[Patch] Add the __wchar_t type in MS-compatibility mode (PR15815)

Aaron Ballman aaron at aaronballman.com
Wed May 8 13:59:08 PDT 2013


diff --git a/include/clang/AST/ASTContext.h b/include/clang/AST/ASTContext.h
index 902ded5..302a3a2 100644
--- a/include/clang/AST/ASTContext.h
+++ b/include/clang/AST/ASTContext.h
@@ -740,10 +740,11 @@ public:
   CanQualType VoidTy;
   CanQualType BoolTy;
   CanQualType CharTy;
-  CanQualType WCharTy;  // [C++ 3.9.1p5], integer type in C99.
-  CanQualType WIntTy;   // [C99 7.24.1], integer type unchanged by
default promotions.
-  CanQualType Char16Ty; // [C++0x 3.9.1p5], integer type in C99.
-  CanQualType Char32Ty; // [C++0x 3.9.1p5], integer type in C99.
+  CanQualType WCharTy;   // [C++ 3.9.1p5], integer type in C99.
+  CanQualType MSWCharTy; // __wchar_t, Microsoft extension.
+  CanQualType WIntTy;    // [C99 7.24.1], integer type unchanged by
default promotions.
+  CanQualType Char16Ty;  // [C++0x 3.9.1p5], integer type in C99.
+  CanQualType Char32Ty;  // [C++0x 3.9.1p5], integer type in C99.

It seems this changes more than just the additional line you added
(perhaps a line endings thing?).


   CanQualType SignedCharTy, ShortTy, IntTy, LongTy, LongLongTy, Int128Ty;
   CanQualType UnsignedCharTy, UnsignedShortTy, UnsignedIntTy, UnsignedLongTy;
   CanQualType UnsignedLongLongTy, UnsignedInt128Ty;
@@ -1135,6 +1136,11 @@ public:
   /// by the target.
   QualType getWCharType() const { return WCharTy; }

+  /// \brief Returns the __wchar_t, as a Microsoft extension. In C++, this is
+  /// the same as wchar_t.

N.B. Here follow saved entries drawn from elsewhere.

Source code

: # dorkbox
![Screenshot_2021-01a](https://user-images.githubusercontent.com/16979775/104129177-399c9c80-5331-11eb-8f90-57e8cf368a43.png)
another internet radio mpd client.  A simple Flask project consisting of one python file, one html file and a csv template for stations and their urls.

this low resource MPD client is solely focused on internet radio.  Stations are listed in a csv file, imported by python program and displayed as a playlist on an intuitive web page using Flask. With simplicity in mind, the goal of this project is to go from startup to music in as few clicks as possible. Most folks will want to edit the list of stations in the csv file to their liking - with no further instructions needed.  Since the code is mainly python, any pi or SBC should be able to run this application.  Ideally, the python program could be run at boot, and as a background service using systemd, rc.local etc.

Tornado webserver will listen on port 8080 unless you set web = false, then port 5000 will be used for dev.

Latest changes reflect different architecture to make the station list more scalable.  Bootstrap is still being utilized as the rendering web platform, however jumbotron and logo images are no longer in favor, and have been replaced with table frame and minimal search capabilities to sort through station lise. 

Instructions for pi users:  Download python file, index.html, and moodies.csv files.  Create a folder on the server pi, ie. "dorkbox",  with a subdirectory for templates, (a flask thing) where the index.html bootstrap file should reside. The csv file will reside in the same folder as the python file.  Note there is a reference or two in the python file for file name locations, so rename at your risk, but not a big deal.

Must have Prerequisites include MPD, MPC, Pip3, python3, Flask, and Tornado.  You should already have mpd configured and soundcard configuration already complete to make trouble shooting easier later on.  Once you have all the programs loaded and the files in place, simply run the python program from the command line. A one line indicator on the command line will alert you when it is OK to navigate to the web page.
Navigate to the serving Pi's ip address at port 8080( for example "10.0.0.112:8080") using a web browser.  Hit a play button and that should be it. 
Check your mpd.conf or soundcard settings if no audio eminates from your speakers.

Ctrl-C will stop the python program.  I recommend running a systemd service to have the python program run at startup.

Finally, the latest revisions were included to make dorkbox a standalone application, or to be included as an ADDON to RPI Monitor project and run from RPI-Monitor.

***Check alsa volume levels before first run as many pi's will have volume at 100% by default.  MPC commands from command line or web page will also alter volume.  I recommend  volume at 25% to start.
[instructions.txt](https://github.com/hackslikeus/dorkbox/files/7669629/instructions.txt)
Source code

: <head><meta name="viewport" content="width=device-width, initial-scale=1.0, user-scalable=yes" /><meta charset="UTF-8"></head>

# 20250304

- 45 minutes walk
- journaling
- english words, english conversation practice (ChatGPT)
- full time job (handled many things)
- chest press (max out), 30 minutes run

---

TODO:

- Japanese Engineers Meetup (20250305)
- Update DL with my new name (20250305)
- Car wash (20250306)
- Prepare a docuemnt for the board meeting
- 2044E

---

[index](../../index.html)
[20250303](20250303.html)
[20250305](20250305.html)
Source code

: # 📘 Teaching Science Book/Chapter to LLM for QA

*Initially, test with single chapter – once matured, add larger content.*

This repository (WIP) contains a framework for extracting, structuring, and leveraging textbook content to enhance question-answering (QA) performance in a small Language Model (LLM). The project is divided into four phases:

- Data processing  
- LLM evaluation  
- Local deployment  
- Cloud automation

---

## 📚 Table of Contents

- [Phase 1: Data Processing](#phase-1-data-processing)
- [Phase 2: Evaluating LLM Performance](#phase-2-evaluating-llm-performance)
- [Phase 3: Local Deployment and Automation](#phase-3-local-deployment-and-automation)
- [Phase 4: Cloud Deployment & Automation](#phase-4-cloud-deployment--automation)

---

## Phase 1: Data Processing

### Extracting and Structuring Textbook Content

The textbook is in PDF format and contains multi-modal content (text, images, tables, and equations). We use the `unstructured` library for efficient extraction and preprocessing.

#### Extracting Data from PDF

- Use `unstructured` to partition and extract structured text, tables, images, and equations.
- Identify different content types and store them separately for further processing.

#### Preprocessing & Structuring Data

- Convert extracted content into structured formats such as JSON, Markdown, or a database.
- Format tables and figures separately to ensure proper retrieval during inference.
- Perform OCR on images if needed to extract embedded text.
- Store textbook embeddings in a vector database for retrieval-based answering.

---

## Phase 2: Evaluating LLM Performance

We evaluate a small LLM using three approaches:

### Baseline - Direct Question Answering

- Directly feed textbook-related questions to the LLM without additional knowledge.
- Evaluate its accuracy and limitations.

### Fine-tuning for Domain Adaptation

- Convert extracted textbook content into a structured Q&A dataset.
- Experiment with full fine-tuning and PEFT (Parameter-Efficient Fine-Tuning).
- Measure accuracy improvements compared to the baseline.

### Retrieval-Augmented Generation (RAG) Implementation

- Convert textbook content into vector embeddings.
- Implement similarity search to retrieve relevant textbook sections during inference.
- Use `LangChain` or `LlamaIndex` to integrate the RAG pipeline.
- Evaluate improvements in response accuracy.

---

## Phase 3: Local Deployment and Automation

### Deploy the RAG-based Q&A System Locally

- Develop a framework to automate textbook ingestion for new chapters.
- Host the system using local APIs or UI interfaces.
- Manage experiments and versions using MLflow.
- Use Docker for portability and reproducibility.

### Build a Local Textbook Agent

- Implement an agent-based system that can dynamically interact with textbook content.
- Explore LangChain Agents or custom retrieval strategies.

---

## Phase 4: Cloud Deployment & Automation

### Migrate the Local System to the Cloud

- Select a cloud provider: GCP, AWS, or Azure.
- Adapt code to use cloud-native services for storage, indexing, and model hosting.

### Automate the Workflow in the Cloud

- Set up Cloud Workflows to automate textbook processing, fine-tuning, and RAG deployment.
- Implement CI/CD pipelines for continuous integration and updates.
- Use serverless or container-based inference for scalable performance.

In C99, this is the same as wchar_t would be if it
+  /// had been available as a built-in type.
+  QualType getMSWCharType() const { return MSWCharTy; }
+
   /// \brief Return the type of "signed wchar_t".
   ///
   /// Used when in C++, as a GCC extension.
diff --git a/include/clang/AST/PrettyPrinter.h
b/include/clang/AST/PrettyPrinter.h
index e3c09e7..adfd1ac 100644
--- a/include/clang/AST/PrettyPrinter.h
+++ b/include/clang/AST/PrettyPrinter.h
@@ -40,7 +40,8 @@ struct PrintingPolicy {
       SuppressUnwrittenScope(false), SuppressInitializers(false),
       ConstantArraySizeAsWritten(false), AnonymousTagLocations(true),
       SuppressStrongLifetime(false), Bool(LO.Bool),
-      TerseOutput(false), PolishForDeclaration(false) { }
+      TerseOutput(false), PolishForDeclaration(false),
+      MSWChar(LO.MicrosoftExt && !LO.WChar) { }

   /// \brief What language we're printing.
   LangOptions LangOpts;
@@ -146,6 +147,10 @@ struct PrintingPolicy {
   /// declaration tag; such as, do not print attributes attached to
the declaration.
   ///
   unsigned PolishForDeclaration : 1;
+
+  /// \brief When true, print the built-in wchar_t type as __wchar_t.
For use in
+  /// Microsoft mode when wchar_t is not available.
+  unsigned MSWChar : 1;
 };

 } // end namespace clang
diff --git a/include/clang/Basic/Specifiers.h b/include/clang/Basic/Specifiers.h
index eb3fc65..781a19e 100644
--- a/include/clang/Basic/Specifiers.h
+++ b/include/clang/Basic/Specifiers.h
@@ -38,6 +38,7 @@ namespace clang {
     TST_void,
     TST_char,
     TST_wchar,        // C++ wchar_t
+    TST___wchar,      // Microsoft extension __wchar_t
     TST_char16,       // C++11 char16_t
     TST_char32,       // C++11 char32_t
     TST_int,
diff --git a/include/clang/Basic/TokenKinds.def
b/include/clang/Basic/TokenKinds.def
index bcf0f31..024e8fd 100644
--- a/include/clang/Basic/TokenKinds.def
+++ b/include/clang/Basic/TokenKinds.def
@@ -299,6 +299,7 @@ KEYWORD(typeid                      , KEYCXX)
 KEYWORD(using                       , KEYCXX)
 KEYWORD(virtual                     , KEYCXX)
 KEYWORD(wchar_t                     , WCHARSUPPORT)
+KEYWORD(__wchar_t                   , KEYMS)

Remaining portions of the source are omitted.